● **YOUR OBJECTIVE**: Your answer should repeat every record verbatim.

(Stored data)
──────────────────────────────

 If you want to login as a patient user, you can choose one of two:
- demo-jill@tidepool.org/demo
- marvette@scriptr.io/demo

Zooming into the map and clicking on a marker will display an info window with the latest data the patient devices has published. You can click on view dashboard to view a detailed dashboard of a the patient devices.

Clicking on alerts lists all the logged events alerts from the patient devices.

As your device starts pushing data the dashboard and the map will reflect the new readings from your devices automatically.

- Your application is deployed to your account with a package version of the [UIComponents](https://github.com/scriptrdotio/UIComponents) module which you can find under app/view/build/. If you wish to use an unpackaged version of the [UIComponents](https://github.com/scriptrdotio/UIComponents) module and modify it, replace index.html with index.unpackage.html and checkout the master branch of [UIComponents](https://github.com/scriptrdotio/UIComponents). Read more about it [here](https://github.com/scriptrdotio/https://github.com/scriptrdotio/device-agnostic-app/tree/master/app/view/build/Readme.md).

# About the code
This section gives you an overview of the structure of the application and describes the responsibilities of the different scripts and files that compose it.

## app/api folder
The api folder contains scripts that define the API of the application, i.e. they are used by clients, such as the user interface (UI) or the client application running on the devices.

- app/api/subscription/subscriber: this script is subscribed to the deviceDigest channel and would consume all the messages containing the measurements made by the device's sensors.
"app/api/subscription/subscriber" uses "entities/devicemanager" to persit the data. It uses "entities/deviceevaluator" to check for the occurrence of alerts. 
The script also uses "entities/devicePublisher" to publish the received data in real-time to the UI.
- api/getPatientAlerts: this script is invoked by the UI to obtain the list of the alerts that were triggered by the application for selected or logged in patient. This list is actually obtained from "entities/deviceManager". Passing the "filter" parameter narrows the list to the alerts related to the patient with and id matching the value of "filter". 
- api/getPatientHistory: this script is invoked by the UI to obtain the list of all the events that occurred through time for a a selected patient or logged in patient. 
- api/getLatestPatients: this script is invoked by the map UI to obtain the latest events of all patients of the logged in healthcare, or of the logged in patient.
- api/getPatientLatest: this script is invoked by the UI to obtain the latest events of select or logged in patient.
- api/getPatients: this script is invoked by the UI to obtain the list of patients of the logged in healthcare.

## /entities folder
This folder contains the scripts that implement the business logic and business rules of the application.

──────────────────────────────

● **OUTPUT OF THE TASK**:
 If you want to login as a patient user, you can choose one of two:
- demo-jill@tidepool.org/demo
- marvette@scriptr.io/demo

Zooming into the map and clicking on a marker will display an info window with the latest data the patient devices has published. You can click on view dashboard to view a detailed dashboard of a the patient devices.

Clicking on alerts lists all the logged events alerts from the patient devices.

As your device starts pushing data the dashboard and the map will reflect the new readings from your devices automatically.

- Your application is deployed to your account with a package version of the [UIComponents](https://github.com/scriptrdotio/UIComponents) module which you can find under app/view/build/. If you wish to use an unpackaged version of the [UIComponents](https://github.com/scriptrdotio/UIComponents) module and modify it, replace index.html with index.unpackage.html and checkout the master branch of [UIComponents](https://github.com/scriptrdotio/UIComponents). Read more about it [here](https://github.com/scriptrdotio/https://github.com/scriptrdotio/device-agnostic-app/tree/master/app/view/build/Readme.md).

# About the code
This section gives you an overview of the structure of the application and describes the responsibilities of the different scripts and files that compose it.

## app/api folder
The api folder contains scripts that define the API of the application, i.e. they are used by clients, such as the user interface (UI) or the client application running on the devices.

- app/api/subscription/subscriber: this script is subscribed to the deviceDigest channel and would consume all the messages containing the measurements made by the device's sensors.
"app/api/subscription/subscriber" uses "entities/devicemanager" to persit the data. It uses "entities/deviceevaluator" to check for the occurrence of alerts. 
The script also uses "entities/devicePublisher" to publish the received data in real-time to the UI.
- api/getPatientAlerts: this script is invoked by the UI to obtain the list of the alerts that were triggered by the application for selected or logged in patient. This list is actually obtained from "entities/deviceManager". Passing the "filter" parameter narrows the list to the alerts related to the patient with and id matching the value of "filter". 
- api/getPatientHistory: this script is invoked by the UI to obtain the list of all the events that occurred through time for a a selected patient or logged in patient. 
- api/getLatestPatients: this script is invoked by the map UI to obtain the latest events of all patients of the logged in healthcare, or of the logged in patient.
- api/getPatientLatest: this script is invoked by the UI to obtain the latest events of select or logged in patient.
- api/getPatients: this script is invoked by the UI to obtain the list of patients of the logged in healthcare.

## /entities folder
This folder contains the scripts that implement the business logic and business rules of the application.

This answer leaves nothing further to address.